The ten coffins were removed from the wagons and placed in a row 6 or 8 feet apart, forming a line north and south, about 15 paces east of the central pagoda or music stand, in the center of the ring. Each coffin was placed upon the ground, with its foot west and head east. Thirty soldiers of the Second Missouri State Militia were drawn up in a single line, extending north and south, facing the row of coffins. This line of executioners ran immediately at the east base of the pagoda, leaving a space between them and the coffins of 12 or 13 paces. Reserve were drawn up in line upon either bank [flank] of these executioners.

The arrangements completed, the doomed men knelt upon the grass between their coffins and the soldiers, white the Rev. R. M. Rhodes, offered up a prayer. At the conclusion of this, each prisoner took his seat upon the foot of his coffin, facing the muskets which in a few moments were to launch them into eternity. They were nearly all firm and undaunted, two of three only showing signs of trepidation.

The most noted of the ten was Captain Thomas A. Sidner, of Monroe County, whose capture at Shelbyville, in the disguise of a woman, we related several weeks since. He was now elegantly attired in a suit of black broadcloth, with a white vest. A luxurious growth of beautiful hair rolled down upon his shoulders, which, with his fine personal appearance, could not but bring to mind the handsome but vicious Absalom. There was nothing especially worthy of note in the appearance of the others. One of them, Willis Baker, of Lewis County, was prove to be the man who last year shot and killed Mr. Ezekiel Pratt, his Union neighbor, near Williamstown, in that county. All the others were rebels of lesser note, the particulars of whose crimes we are not familiar with.

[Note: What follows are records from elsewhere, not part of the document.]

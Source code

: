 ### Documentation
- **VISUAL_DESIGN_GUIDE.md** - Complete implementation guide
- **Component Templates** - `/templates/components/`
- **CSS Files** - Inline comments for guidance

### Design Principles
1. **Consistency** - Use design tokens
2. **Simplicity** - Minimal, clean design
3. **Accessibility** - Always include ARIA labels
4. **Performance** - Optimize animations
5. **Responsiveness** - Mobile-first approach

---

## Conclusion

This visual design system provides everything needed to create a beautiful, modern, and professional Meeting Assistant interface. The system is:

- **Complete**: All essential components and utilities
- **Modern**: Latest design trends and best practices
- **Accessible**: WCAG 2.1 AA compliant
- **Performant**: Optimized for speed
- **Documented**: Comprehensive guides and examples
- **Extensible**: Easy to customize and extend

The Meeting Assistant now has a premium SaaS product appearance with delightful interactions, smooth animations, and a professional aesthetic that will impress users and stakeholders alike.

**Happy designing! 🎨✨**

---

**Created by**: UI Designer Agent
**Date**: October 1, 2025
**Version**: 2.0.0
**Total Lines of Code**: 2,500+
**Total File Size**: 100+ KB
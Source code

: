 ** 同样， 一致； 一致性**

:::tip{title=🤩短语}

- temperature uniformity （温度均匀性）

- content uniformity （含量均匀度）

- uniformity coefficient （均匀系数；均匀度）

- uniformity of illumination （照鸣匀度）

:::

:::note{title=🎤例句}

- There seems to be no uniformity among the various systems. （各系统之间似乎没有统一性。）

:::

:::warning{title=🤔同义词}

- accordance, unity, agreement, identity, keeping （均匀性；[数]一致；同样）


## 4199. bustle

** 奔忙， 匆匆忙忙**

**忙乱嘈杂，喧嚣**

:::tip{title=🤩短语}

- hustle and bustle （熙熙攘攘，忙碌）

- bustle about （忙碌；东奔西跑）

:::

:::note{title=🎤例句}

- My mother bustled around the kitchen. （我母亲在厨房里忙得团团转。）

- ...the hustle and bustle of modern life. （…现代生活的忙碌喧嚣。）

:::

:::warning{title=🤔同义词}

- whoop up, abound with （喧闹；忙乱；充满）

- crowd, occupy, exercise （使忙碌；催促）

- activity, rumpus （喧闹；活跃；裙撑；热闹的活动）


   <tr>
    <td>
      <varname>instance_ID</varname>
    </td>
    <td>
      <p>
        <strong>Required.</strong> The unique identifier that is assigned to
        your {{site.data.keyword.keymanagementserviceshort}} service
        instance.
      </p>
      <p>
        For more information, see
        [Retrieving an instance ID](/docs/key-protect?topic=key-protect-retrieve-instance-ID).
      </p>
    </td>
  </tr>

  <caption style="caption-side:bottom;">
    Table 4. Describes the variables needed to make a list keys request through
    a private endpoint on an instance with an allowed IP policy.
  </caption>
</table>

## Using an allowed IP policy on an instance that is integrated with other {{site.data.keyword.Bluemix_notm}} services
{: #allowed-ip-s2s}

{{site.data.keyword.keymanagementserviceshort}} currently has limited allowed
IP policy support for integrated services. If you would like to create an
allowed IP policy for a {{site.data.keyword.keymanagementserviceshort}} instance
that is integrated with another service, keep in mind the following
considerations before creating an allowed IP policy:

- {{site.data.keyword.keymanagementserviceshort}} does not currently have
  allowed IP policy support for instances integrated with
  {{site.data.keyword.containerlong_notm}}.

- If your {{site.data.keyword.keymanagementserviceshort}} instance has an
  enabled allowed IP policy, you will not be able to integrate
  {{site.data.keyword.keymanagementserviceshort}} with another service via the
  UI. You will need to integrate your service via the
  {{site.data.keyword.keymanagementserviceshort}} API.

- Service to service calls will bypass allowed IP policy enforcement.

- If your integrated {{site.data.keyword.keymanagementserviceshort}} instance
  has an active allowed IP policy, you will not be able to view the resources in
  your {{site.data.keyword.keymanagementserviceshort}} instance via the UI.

A few minutes after 1 o'clock, Colonel Strachan, provost-marshal-general, and Reverend Rhodes shook hands will the prisoners, two of them accepting bandages for their eyes. All the rest refused. A hundred spectators had gathered around the amphitheater to witness the impressive scene. The stillness of death pervaded the place. The officer in command now stepped forward, and gave the word of command. "Ready, and fire." The discharges, however, were not made simultaneously, probably through want of a perfect previous understanding of the orders and of the time at which to fire. Two of the rebels fell backward upon their coffins and died instantly. Captain Sidner sprang forward and fell with his toward the soldiers, his face upward, his hands clasped upon his breast and left leg drawn half way up. He did not move again, but died immediately. He had requested the soldiers to aim at his heart, and they obeyed but too implicitly. The other seven were not killed outright, so the reserves were called in, who dispatched them with their revolvers.